Three points.
1. Co2 has never been a driver, it has always been a FOLLOWER.
[ Professor Ian Clark ] So here we are looking at the Ice Core record from Vostok. And in the red we see temperature going up from early time to later time at a very key interval when we came out of a glaciation, and we see the temperature going up, and then we see the CO2 coming up. CO2 lags behind that increase. It's got an 800-year lag. So temperature is leading CO2 by 800 years.
[ Professor Nir Shaviv ] There were periods for example in Earth's history when we had three times as much CO2 as we have today, or periods when we had ten times as much CO2 as we have today. And if CO2 has a large effect on climate then you should see it in the temperature reconstruction.

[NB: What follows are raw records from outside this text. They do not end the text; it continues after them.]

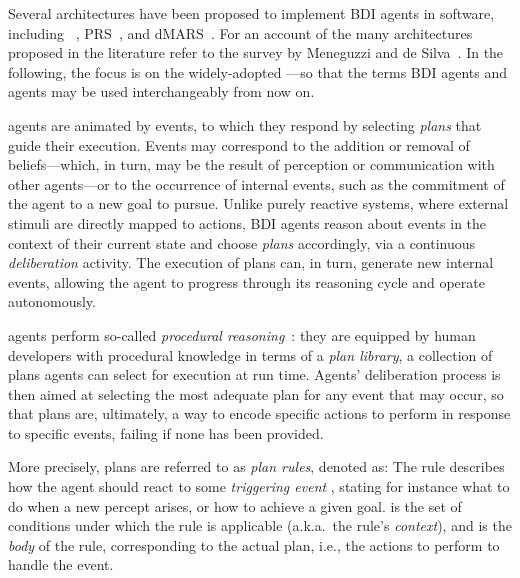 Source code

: \documentclass[12pt,a4paper,openright,twoside]{book}
\begin{document}
Several architectures have been proposed to implement \ac{BDI} agents in software, including \agentspeak{}~\cite{RaoG95}, \ac{PRS}~\cite{IngrandGR1992}, and \ac{dMARS}~\cite{DInvernoLGKW04}.
%
For an account of the many architectures proposed in the literature refer to the survey by Meneguzzi and de Silva~\cite{silvaBDIAgentArchitectures2020}.
%
In the following, the focus is on the widely-adopted \agentspeak{}---so that the terms \ac{BDI} agents and \agentspeak{} agents may be used interchangeably from now on.

\agentspeak{} agents are animated by events, to which they respond by selecting \emph{plans} that guide their execution.
%
Events may correspond to the addition or removal of beliefs---which, in turn, may be the result of perception or communication with other agents---or to the occurrence of internal events, such as the commitment of the agent to a new goal to pursue.
%
Unlike purely reactive systems, where external stimuli are directly mapped to actions, \ac{BDI} agents reason about events in the context of their current state and choose \emph{plans} accordingly, via a continuous \emph{deliberation} activity.
%
The execution of plans can, in turn, generate new internal events, allowing the agent to progress through its reasoning cycle and operate autonomously.

\agentspeak{} agents perform so-called \emph{procedural reasoning}~\cite{IngrandGR1992}: they are equipped by human developers with procedural knowledge in terms of a \emph{plan library}, a collection of plans agents can select for execution at run time.
%
Agents' deliberation process is then aimed at selecting the most adequate plan for any event that may occur, so that plans are, ultimately, a way to encode specific actions to perform in response to specific events, failing if none has been provided.

More precisely, \agentspeak{} plans are referred to as \emph{plan rules}, denoted as:
%
%
The rule describes how the agent should react to some \emph{triggering event} , stating for instance what to do when a new percept arises, or how to achieve a given goal.
%
 is the set of conditions under which the rule is applicable (a.k.a.\ the rule's \emph{context}), and  is the \emph{body} of the rule, corresponding to the actual plan, i.e., the actions to perform to handle the event.
\end{document}
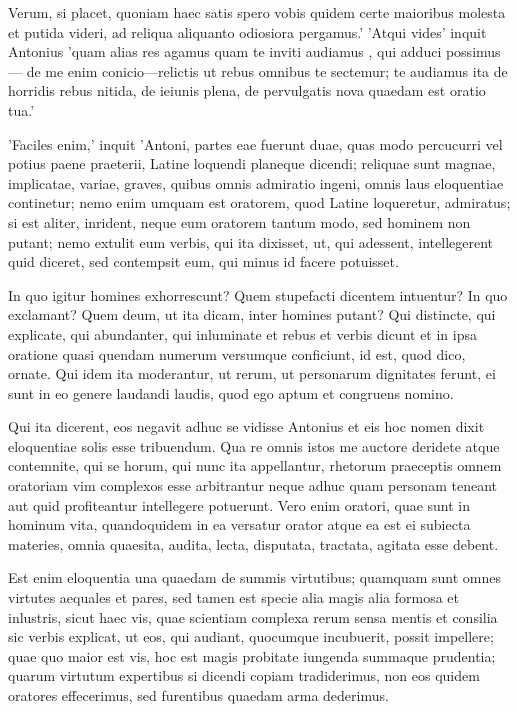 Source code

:  Verum, si placet, quoniam haec satis spero vobis quidem certe maioribus molesta et putida videri, ad reliqua aliquanto odiosiora pergamus.' 'Atqui vides' inquit Antonius 'quam alias res agamus quam te inviti audiamus , qui adduci possimus— de me enim conicio—relictis ut rebus omnibus te sectemur; te audiamus ita de horridis rebus nitida, de ieiunis plena, de pervulgatis nova quaedam est oratio tua.'

 'Faciles enim,' inquit 'Antoni, partes eae fuerunt duae, quas modo percucurri vel potius paene praeterii, Latine loquendi planeque dicendi; reliquae sunt magnae, implicatae, variae, graves, quibus omnis admiratio ingeni, omnis laus eloquentiae continetur; nemo enim umquam est oratorem, quod Latine loqueretur, admiratus; si est aliter, inrident, neque eum oratorem tantum modo, sed hominem non putant; nemo extulit eum verbis, qui ita dixisset, ut, qui adessent, intellegerent quid diceret, sed contempsit eum, qui minus id facere potuisset.

 In quo igitur homines exhorrescunt? Quem stupefacti dicentem intuentur? In quo exclamant? Quem deum, ut ita dicam, inter homines putant? Qui distincte, qui explicate, qui abundanter, qui inluminate et rebus et verbis dicunt et in ipsa oratione quasi quendam numerum versumque conficiunt, id est, quod dico, ornate. Qui idem ita moderantur, ut rerum, ut personarum dignitates ferunt, ei sunt in eo genere laudandi laudis, quod ego aptum et congruens nomino.

 Qui ita dicerent, eos negavit adhuc se vidisse Antonius et eis hoc nomen dixit eloquentiae solis esse tribuendum. Qua re omnis istos me auctore deridete atque contemnite, qui se horum, qui nunc ita appellantur, rhetorum praeceptis omnem oratoriam vim complexos esse arbitrantur neque adhuc quam personam teneant aut quid profiteantur intellegere potuerunt. Vero enim oratori, quae sunt in hominum vita, quandoquidem in ea versatur orator atque ea est ei subiecta materies, omnia quaesita, audita, lecta, disputata, tractata, agitata esse debent.

 Est enim eloquentia una quaedam de summis virtutibus; quamquam sunt omnes virtutes aequales et pares, sed tamen est specie alia magis alia formosa et inlustris, sicut haec vis, quae scientiam complexa rerum sensa mentis et consilia sic verbis explicat, ut eos, qui audiant, quocumque incubuerit, possit impellere; quae quo maior est vis, hoc est magis probitate iungenda summaque prudentia; quarum virtutum expertibus si dicendi copiam tradiderimus, non eos quidem oratores effecerimus, sed furentibus quaedam arma dederimus.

[ Professor Ian Clark, Department of Earth Sciences, University of Ottawa ] If we look at climate through the geological timeframe, we would never suspect CO2 as a major climate driver.
[ Professor Syun-Ichi Akasofu, Director, International Arctic Research Centre ] CO2 began [to] increase exponentially in about 1940, but the temperature actually began to decrease 1940, continued till about 1975. So this is the opposite to the ration [reason]. When the CO2 increasing rapidly but yet the temperature decreasing we cannot say that CO2 and the temperature go together.
Faulty logic. That CO2 historically lagged temperature does not necessarily prove that CO2 cannot also cause temperature. Today, for instance, CO2 is most definitely not lagging temperature. It's following right along. CO2 is described as both a feedback and a forcing. The earth warms through some other mechanism, ice melts and released more CO2. The ocean also releases more CO2 when it gets warmer. (think like a soda bottle does) This is also true in the opposite direction: cooling temperatures will remove CO2 from the air. This is the feedback aspect: as you warm up and therefore increase CO2, that extra CO2 increases the greenhouse effect and further warms the planet. CO2 will amplify an existing temperature trend. However, this doesn't mean it can't also start a trend if you, say, spit gigatons of CO2 into the atmosphere every year by burning fossil fuels.
Here's the problem that you, and these prominent skeptics (i've read papers by all of them), are running into: Climate has multiple interdependent variables. If you look at the geological temperature record and compare it to solar activity, you'll also find no good correlation. The long-term trend of the sun (and I mean loooong term) is a gradual increase in output. (this is normal for a star of this type) So if the sun has been gradually increasing in output, why has temperature cycled up and down significantly? We're colder now than they dinosaurs would have seen, despite the higher solar activity today. One might conclude that solar output has no correlation to temperature. Obviously, this isn't the case. You can't look at just one variable and conclude there isn't a correlation. You could literally pick any variable and find no correlation if that's all you looked at.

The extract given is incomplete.